→ AIM OF THE EXERCISE: Every entry below should be transcribed exactly; pictures stay out of the copy.

─── RECORDS PROVIDED

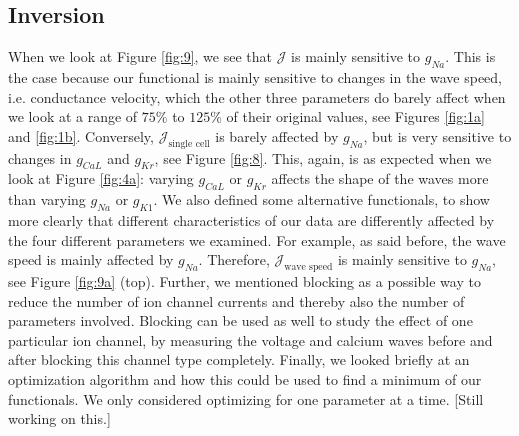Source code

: \documentclass{article}
\begin{document}
\subsection{Inversion} \label{Inversion 2}
%
When we look at Figure \ref{fig:9}, we see that $\mathcal{J}$ is mainly sensitive to $g_{Na}$. This is the case because our functional is mainly sensitive to changes in the wave speed, i.e. conductance velocity, which the other three parameters do barely affect when we look at a range of $75\%$ to $125 \%$ of their original values, see Figures \ref{fig:1a} and \ref{fig:1b}. Conversely, $\mathcal{J}_{\text{single cell}}$ is barely affected by $g_{Na}$, but is very sensitive to changes in $g_{CaL}$ and $g_{Kr}$, see Figure \ref{fig:8}. This, again, is as expected when we look at Figure \ref{fig:4a}: varying $g_{CaL}$ or $g_{Kr}$ affects the shape of the waves more than varying $g_{Na}$ or $g_{K1}$. We also defined some alternative functionals, to show more clearly that different characteristics of our data are differently affected by the four different parameters we examined. For example, as said before, the wave speed is mainly affected by $g_{Na}$. Therefore, $\mathcal{J}_{\text{wave speed}}$ is mainly sensitive to $g_{Na}$, see Figure \ref{fig:9a} (top). Further, we mentioned blocking as a possible way to reduce the number of ion channel currents and thereby also the number of parameters involved. Blocking can be used as well to study the effect of one particular ion channel, by measuring the voltage and calcium waves before and after blocking this channel type completely.
Finally, we looked briefly at an optimization algorithm and how this could be used to find a minimum of our functionals. We only considered optimizing for one parameter at a time. [Still working on this.]
\end{document}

──────

→ WORKED SOLUTION:
Source code

: \documentclass{article}
\begin{document}
\subsection{Inversion} \label{Inversion 2}
%
When we look at Figure \ref{fig:9}, we see that $\mathcal{J}$ is mainly sensitive to $g_{Na}$. This is the case because our functional is mainly sensitive to changes in the wave speed, i.e. conductance velocity, which the other three parameters do barely affect when we look at a range of $75\%$ to $125 \%$ of their original values, see Figures \ref{fig:1a} and \ref{fig:1b}. Conversely, $\mathcal{J}_{\text{single cell}}$ is barely affected by $g_{Na}$, but is very sensitive to changes in $g_{CaL}$ and $g_{Kr}$, see Figure \ref{fig:8}. This, again, is as expected when we look at Figure \ref{fig:4a}: varying $g_{CaL}$ or $g_{Kr}$ affects the shape of the waves more than varying $g_{Na}$ or $g_{K1}$. We also defined some alternative functionals, to show more clearly that different characteristics of our data are differently affected by the four different parameters we examined. For example, as said before, the wave speed is mainly affected by $g_{Na}$. Therefore, $\mathcal{J}_{\text{wave speed}}$ is mainly sensitive to $g_{Na}$, see Figure \ref{fig:9a} (top). Further, we mentioned blocking as a possible way to reduce the number of ion channel currents and thereby also the number of parameters involved. Blocking can be used as well to study the effect of one particular ion channel, by measuring the voltage and calcium waves before and after blocking this channel type completely.
Finally, we looked briefly at an optimization algorithm and how this could be used to find a minimum of our functionals. We only considered optimizing for one parameter at a time. [Still working on this.]
\end{document}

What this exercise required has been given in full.